• [Task item] Make a verbatim copy of the entries below; pictures stay out.

Pictures paired with source code
-- Opening Marker --

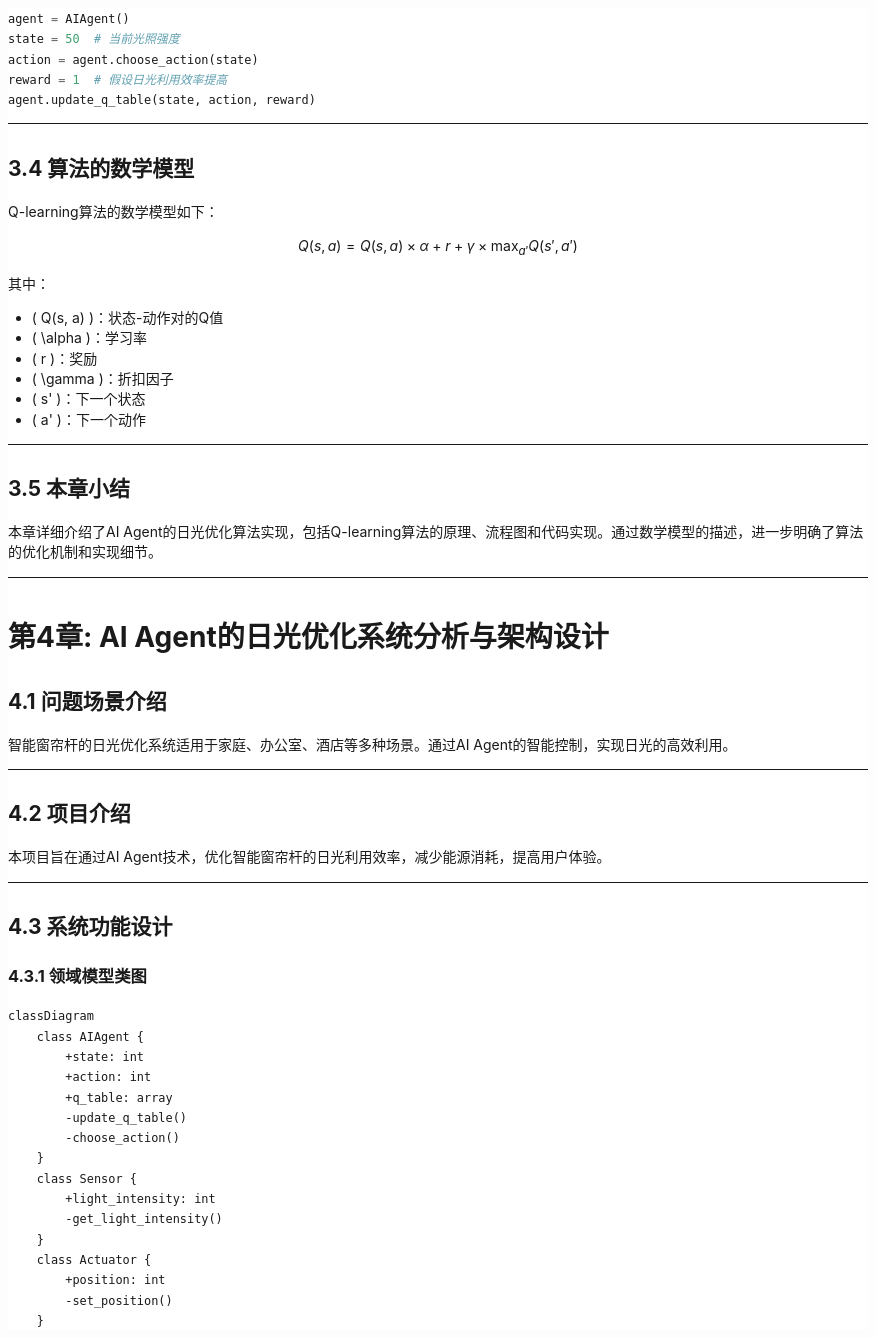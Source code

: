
 ```python
agent = AIAgent()
state = 50  # 当前光照强度
action = agent.choose_action(state)
reward = 1  # 假设日光利用效率提高
agent.update_q_table(state, action, reward)
```

---

## 3.4 算法的数学模型
Q-learning算法的数学模型如下：

$$ Q(s, a) = Q(s, a) \times \alpha + r + \gamma \times \max_{a'} Q(s', a') $$

其中：
- \( Q(s, a) \)：状态-动作对的Q值
- \( \alpha \)：学习率
- \( r \)：奖励
- \( \gamma \)：折扣因子
- \( s' \)：下一个状态
- \( a' \)：下一个动作

---

## 3.5 本章小结
本章详细介绍了AI Agent的日光优化算法实现，包括Q-learning算法的原理、流程图和代码实现。通过数学模型的描述，进一步明确了算法的优化机制和实现细节。

---

# 第4章: AI Agent的日光优化系统分析与架构设计

## 4.1 问题场景介绍
智能窗帘杆的日光优化系统适用于家庭、办公室、酒店等多种场景。通过AI Agent的智能控制，实现日光的高效利用。

---

## 4.2 项目介绍
本项目旨在通过AI Agent技术，优化智能窗帘杆的日光利用效率，减少能源消耗，提高用户体验。

---

## 4.3 系统功能设计
### 4.3.1 领域模型类图
```mermaid
classDiagram
    class AIAgent {
        +state: int
        +action: int
        +q_table: array
        -update_q_table()
        -choose_action()
    }
    class Sensor {
        +light_intensity: int
        -get_light_intensity()
    }
    class Actuator {
        +position: int
        -set_position()
    }
```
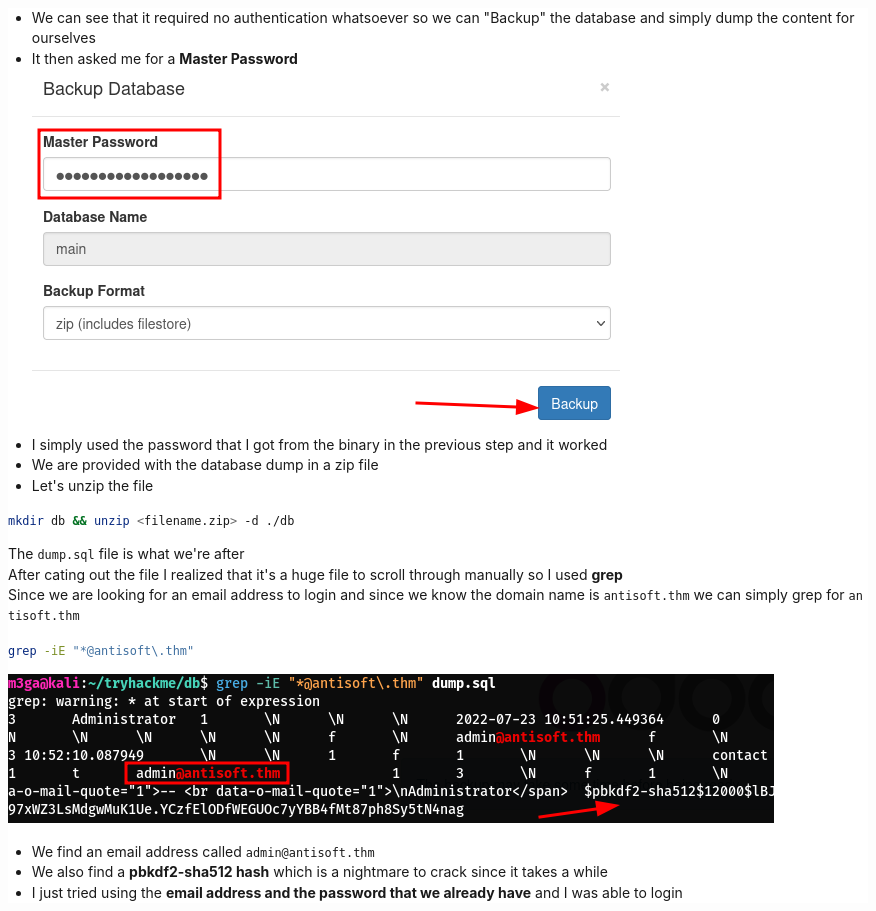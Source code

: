 - We can see that it required no authentication whatsoever so we can "Backup" the database and simply dump the content for ourselves
- It then asked me for a **Master Password**  
    ![1f74ccaa67ce6aa6a50e20a178ad21c2.png](./_resources/1f74ccaa67ce6aa6a50e20a178ad21c2.png)
- I simply used the password that I got from the binary in the previous step and it worked
- We are provided with the database dump in a zip file
- Let's unzip the file

```bash
mkdir db && unzip <filename.zip> -d ./db
```

The `dump.sql` file is what we're after  
After cating out the file I realized that it's a huge file to scroll through manually so I used **grep**  
Since we are looking for an email address to login and since we know the domain name is `antisoft.thm` we can simply grep for `antisoft.thm`

```bash
grep -iE "*@antisoft\.thm"
```

![d57bdf6038520c6723d5337e34cc7df8.png](./_resources/d57bdf6038520c6723d5337e34cc7df8.png)

- We find an email address called `admin@antisoft.thm`
- We also find a **pbkdf2-sha512 hash** which is a nightmare to crack since it takes a while
- I just tried using the **email address and the password that we already have** and I was able to login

-- Closing Marker --

• [Solved problem]
Source code

:
 ```python
agent = AIAgent()
state = 50  # 当前光照强度
action = agent.choose_action(state)
reward = 1  # 假设日光利用效率提高
agent.update_q_table(state, action, reward)
```

---

## 3.4 算法的数学模型
Q-learning算法的数学模型如下：

$$ Q(s, a) = Q(s, a) \times \alpha + r + \gamma \times \max_{a'} Q(s', a') $$

其中：
- \( Q(s, a) \)：状态-动作对的Q值
- \( \alpha \)：学习率
- \( r \)：奖励
- \( \gamma \)：折扣因子
- \( s' \)：下一个状态
- \( a' \)：下一个动作

---

## 3.5 本章小结
本章详细介绍了AI Agent的日光优化算法实现，包括Q-learning算法的原理、流程图和代码实现。通过数学模型的描述，进一步明确了算法的优化机制和实现细节。

---

# 第4章: AI Agent的日光优化系统分析与架构设计

## 4.1 问题场景介绍
智能窗帘杆的日光优化系统适用于家庭、办公室、酒店等多种场景。通过AI Agent的智能控制，实现日光的高效利用。

---

## 4.2 项目介绍
本项目旨在通过AI Agent技术，优化智能窗帘杆的日光利用效率，减少能源消耗，提高用户体验。

---

## 4.3 系统功能设计
### 4.3.1 领域模型类图
```mermaid
classDiagram
    class AIAgent {
        +state: int
        +action: int
        +q_table: array
        -update_q_table()
        -choose_action()
    }
    class Sensor {
        +light_intensity: int
        -get_light_intensity()
    }
    class Actuator {
        +position: int
        -set_position()
    }
```
Source code

: - We can see that it required no authentication whatsoever so we can "Backup" the database and simply dump the content for ourselves
- It then asked me for a **Master Password**  
    ![1f74ccaa67ce6aa6a50e20a178ad21c2.png](./_resources/1f74ccaa67ce6aa6a50e20a178ad21c2.png)
- I simply used the password that I got from the binary in the previous step and it worked
- We are provided with the database dump in a zip file
- Let's unzip the file

```bash
mkdir db && unzip <filename.zip> -d ./db
```

The `dump.sql` file is what we're after  
After cating out the file I realized that it's a huge file to scroll through manually so I used **grep**  
Since we are looking for an email address to login and since we know the domain name is `antisoft.thm` we can simply grep for `antisoft.thm`

```bash
grep -iE "*@antisoft\.thm"
```

![d57bdf6038520c6723d5337e34cc7df8.png](./_resources/d57bdf6038520c6723d5337e34cc7df8.png)

- We find an email address called `admin@antisoft.thm`
- We also find a **pbkdf2-sha512 hash** which is a nightmare to crack since it takes a while
- I just tried using the **email address and the password that we already have** and I was able to login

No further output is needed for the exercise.